Wrote to help corporations adapt to the new requirements top infosecurity publisher 'E-Discovery and the Federal Rules of Civil Procedure' is the latest in its series of Practical IT Governance pocket guides. Under the recently amended Federal Rules of Civil Procedure organizations face tough new requirements for preserving their electronically stored data, such as email and word-processing documents, so that it can swiftly be produced in the event of a lawsuit. Research shows that, while such legal demands are common for larger organizations, very few are ready for these new E-Discovery rules, leaving the majority open to costly fines and adverse rulings.

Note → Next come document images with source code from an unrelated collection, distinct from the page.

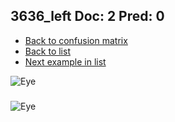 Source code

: ## 3636_left Doc: 2 Pred: 0
- [Back to confusion matrix](https://github.com/juliandewit/kaggle_retinopathy/blob/master/matrix.md)
- [Back to list](https://github.com/juliandewit/kaggle_retinopathy/blob/master/lists/20/list.md)
- [Next example in list](https://github.com/juliandewit/kaggle_retinopathy/blob/master/lists/20/36/36683_right.md)

![Eye](https://retinopaty.blob.core.windows.net/size1024/3636_left_2.jpeg)

### 

![Eye]()
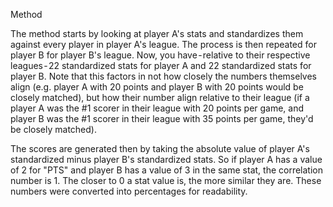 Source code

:Method

The method starts by looking at player A's stats and standardizes them against every player in player A's league. The process is then repeated for player B for player B's league. Now, you have - relative to their respective leagues - 22 standardized stats for player A and 22 standardized stats for player B. Note that this factors in not how closely the numbers themselves align (e.g. player A with 20 points and player B with 20 points would be closely matched), but how their number align relative to their league (if a player A was the #1 scorer in their league with 20 points per game, and player B was the #1 scorer in their league with 35 points per game, they'd be closely matched).

The scores are generated then by taking the absolute value of player A's standardized minus player B's standardized stats. So if player A has a value of 2 for "PTS" and player B has a value of 3 in the same stat, the correlation number is 1. The closer to 0 a stat value is, the more similar they are. These numbers were converted into percentages for readability.
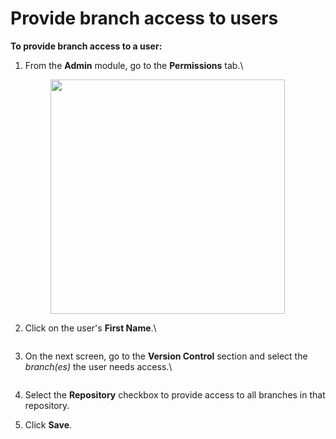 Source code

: # Provide branch access to users

**To provide branch access to a user:**

1.  From the **Admin** module, go to the **Permissions** tab.\


    <figure><img src="https://cdn.document360.io/8711f4e7-c040-4616-aac9-d947f87e4619/Images/Documentation/image-GZJQTT8R.png" alt="" width="375"><figcaption></figcaption></figure>
2.  Click on the user's **First Name**.\


    <figure><img src="https://cdn.document360.io/8711f4e7-c040-4616-aac9-d947f87e4619/Images/Documentation/image-4JHY76KU.png" alt=""><figcaption></figcaption></figure>
3.  On the next screen, go to the **Version Control** section and select the _branch(es)_ the user needs access.\


    <figure><img src="https://cdn.document360.io/8711f4e7-c040-4616-aac9-d947f87e4619/Images/Documentation/image-92ZW4UVV.png" alt=""><figcaption></figcaption></figure>
4. Select the **Repository** checkbox to provide access to all branches in that repository.
5. Click **Save**.
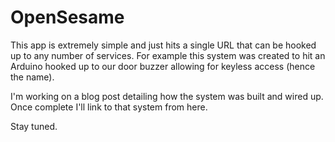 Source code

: # OpenSesame

This app is extremely simple and just hits a single URL that can be hooked up to any number of services.  For example this system was created to hit an Arduino hooked up to our door buzzer allowing for keyless access (hence the name).   

I'm working on a blog post detailing how the system was built and wired up.  Once complete I'll link to that system from here.  

Stay tuned. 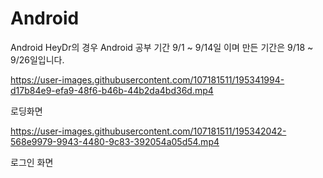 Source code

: # Android

Android HeyDr의 경우 
Android 공부 기간 9/1 ~ 9/14일 이며
        만든 기간은 9/18 ~ 9/26일입니다.
        
        


https://user-images.githubusercontent.com/107181511/195341994-d17b84e9-efa9-48f6-b46b-44b2da4bd36d.mp4

로딩화면



https://user-images.githubusercontent.com/107181511/195342042-568e9979-9943-4480-9c83-392054a05d54.mp4

로그인 화면

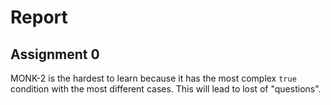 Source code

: # Report

## Assignment 0
MONK-2 is the hardest to learn because it has the most complex `true` condition with the most different cases. This will lead to lost of "questions".

##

In over 68 pages, Bradley J Schaufenbuel, senior manager in IT Risk and Security at Zurich Financial Services in Illinois, provides an easily absorbed account of the background and details of the new rules and explains what organizations must do immediately to ready themselves for possible future lawsuits. IE-Discovery and the Federal Rules of Civil Procedure' is written in recognition that larger organizations are highly likely to face E-Discovery requests. 91 percent of companies with over 20,000 employees have been through an E-Discovery event in the past 12 months, according to an ESG Research. However, a recent survey of corporate attorneys by Pike and Fisher revealed that only 7 percent feel that their companies are ready to meet these new requirements.
Specifically Schaufenbuel talks about the tight timeframes in which electronic data must now be gathered and presented to opposing counsel, and how this in turn demands a far more rigorous and strategic methodology for storing corporate information on an ongoing basis. It shows the stark truth that in the eyes of the court 'ignorance is no longer bliss' and that organizations are expected to be able to retrieve electronic data as needed. It also discusses the new multi-disciplinary approach that must be adopted to comply with these demands, drawing in personnel from record management, IT, compliance and legal, to ensure that a comprehensive compliance framework is developed.
Not to adequately offer electronic data in response to a discovery request can show extremely costly. Hard consequences can involv a judge instructing a jury to assume that missing evidence would have been 'adverse' to the party failing to provide it. In a recent sexual discrimination lawsuit such an instruction led to banking group UBS having to pay $29 million to a former employee, whereas in Coleman vs Morgan Stanley a similar event saw billionaire Ronald Perelman awarded $1.45 billion against Morgan Stanley. Heavy fines and penalties may also be levied by the court, which in the case of Serra Chevrolet vs General Motors were as high as $50,000 per day for a late response to a discovery request.